II – Fundando-se a execução numa sentença, a oposição, baseada nos fundamentos previstos no artº 814º, apenas pode respeitar a falta de pressupostos processuais gerais da acção; a falta de pressupostos específicos da acção executiva; e por motivos substanciais .

III – Ao contrário do que sucede nas acções declarativas, deixou de ser exigível a exposição das razões de direito que fundamentam a execução, sendo que no que concerne aos factos essa exposição deverá, como regra, ser somente feita de forma sucinta .

IV – Todavia, se a execução se basear numa sentença, essa exposição dos factos torna-se dispensável, por se entender que tal título executivo faz parte integrante do requerimento executivo e desde que os factos que compõem a causa de pedir dela constem – pressupondo-se ainda que a liquidação da obrigação exequenda se baste com simples cálculos aritméticos e que do título resulta, com clareza, a certeza e a exigibilidade da mesma .

Decisão Texto Integral: Acordam neste Tribunal da Relação de Coimbra
I- Relatório
1. A..., deduziu, em 2/12/2004, oposição à execução, para pagamento de quantia certa, contra si (e outro) instaurada por B... e outros.

2. O srº juiz a quo proferiu então despacho em que, por considerar que a mesma não se baseava em nenhum dos fundamentos legais que permitem a sua dedução, indeferiu liminarmente tal oposição.

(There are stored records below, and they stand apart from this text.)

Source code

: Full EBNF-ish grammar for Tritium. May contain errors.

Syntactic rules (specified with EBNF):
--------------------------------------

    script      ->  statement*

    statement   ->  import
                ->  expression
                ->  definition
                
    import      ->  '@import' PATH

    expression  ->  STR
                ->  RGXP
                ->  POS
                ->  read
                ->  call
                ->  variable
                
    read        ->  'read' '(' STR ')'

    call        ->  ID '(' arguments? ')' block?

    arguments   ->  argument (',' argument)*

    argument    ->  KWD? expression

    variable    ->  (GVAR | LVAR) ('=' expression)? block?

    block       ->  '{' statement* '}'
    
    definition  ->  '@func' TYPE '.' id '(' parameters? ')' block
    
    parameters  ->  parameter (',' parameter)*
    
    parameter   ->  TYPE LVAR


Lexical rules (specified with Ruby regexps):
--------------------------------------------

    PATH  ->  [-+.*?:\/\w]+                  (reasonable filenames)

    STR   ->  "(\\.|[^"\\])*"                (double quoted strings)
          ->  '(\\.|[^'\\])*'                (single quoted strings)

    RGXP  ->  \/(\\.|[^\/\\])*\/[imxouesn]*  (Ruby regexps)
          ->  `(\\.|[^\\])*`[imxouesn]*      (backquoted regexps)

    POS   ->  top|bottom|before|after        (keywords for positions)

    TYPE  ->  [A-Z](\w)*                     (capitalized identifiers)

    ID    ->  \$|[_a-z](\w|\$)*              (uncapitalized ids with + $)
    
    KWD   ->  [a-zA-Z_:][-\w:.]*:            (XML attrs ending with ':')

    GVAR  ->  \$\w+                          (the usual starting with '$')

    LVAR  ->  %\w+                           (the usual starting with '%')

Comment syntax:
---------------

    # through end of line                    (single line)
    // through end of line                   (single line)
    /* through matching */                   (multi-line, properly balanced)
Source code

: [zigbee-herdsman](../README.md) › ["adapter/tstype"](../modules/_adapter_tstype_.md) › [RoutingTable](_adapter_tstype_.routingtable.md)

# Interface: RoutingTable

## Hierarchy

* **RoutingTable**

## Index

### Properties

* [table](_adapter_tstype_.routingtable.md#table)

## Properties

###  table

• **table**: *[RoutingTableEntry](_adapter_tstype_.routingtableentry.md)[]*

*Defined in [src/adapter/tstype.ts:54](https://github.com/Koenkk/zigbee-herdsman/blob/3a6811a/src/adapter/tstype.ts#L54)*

3. Não se tendo conformado com tal despacho decisório, a executada/opoente dele interpôs recurso, que foi admitido como agravo.

4. Nas respectivas alegações de recurso que apresentou, a executada/opoente concluiu as mesmas nos seguintes termos:
“1) Conforme resulta de fls., a Alegante, opôs-se à execução através de Embargos de Executado, e alegou o que acima se transcreveu;
2) Por Sentença de fls., foi decidido: “Em face do exposto e sem considerações, indefiro liminarmente a oposição à execução”;
3) O pedido feito na execução, não é o que consta da sentença recorrida;
4) Na sentença que decretou o despejo consta data, e a casa foi entregue noutra;
5) Esta questão apenas foi impugnada na oposição, pois a casa foi entregue durante o tempo em que a acção esteve até ser feita a sentença;
6) Quem deveria ter comunicado ao Tribunal a entrega das chaves, que foram entregues antes da emissão da sentença de fls., eram os Autores na acção e exequentes na execução;
7) Como não o fizeram, não pode a executada ficar prejudicada com a situação, e daí a dedução de embargos;
8) Esta questão é essencial para se apurar o valor da dívida da execução;
9) Daí também se ter alegado que o ri era inepto;
10) Pedindo-se um valor diferente daquele que se deve, pelas razões acima aduzidas, a importância pedida no título executivo, não é certa, liquida e determinada, e não basta que se alegue que consta do título executivo – neste caso sentença;
11) Os Embargos obrigatoriamente deveriam ter sido admitidos e julgados, e depois da prova produzida, decidirem-se todas as questões postas em crise;
12) Assim se não tendo decidido, decidiu-se deficientemente;
13) Deveria ter sido indeferida a petição apresentada pelos Exequentes, nos termos do disposto nos artigos 811-A e seguintes do CPC;
14) Ao assim se não proceder-se, cometeu-se uma nulidade;
15) Na sentença recorrida interpretaram-se e aplicaram-se deficientemente as normas legais que são referidas na mesma sentença;
16) Há omissão de pronúncia, pois na sentença recorrida, não se apreciaram todas as questões postas em crise nos Embargos – não se apreciou nenhuma, pois foi decidido indeferir liminarmente os embargos;
17) Há questões essenciais a decidir neste caso em concreto, nomeadamente as alegadas nos Embargos, que apenas com a prova produzida em audiência de julgamento é possível resolverem-se;
18) A Sentença recorrida, não está fundamentada tanto de facto como de direito, violando o disposto nos artigos 158º e 668º alínea b) do CPC;
19) A Sentença recorrida é nula, por omissão de pronúncia, e os seus fundamentos estão em oposição com a decisão, violando o disposto nas alíneas c) e d) do artigo 668º, do CPC;
20) Requer-se a REVOGAÇÃO de Decisão recorrida.”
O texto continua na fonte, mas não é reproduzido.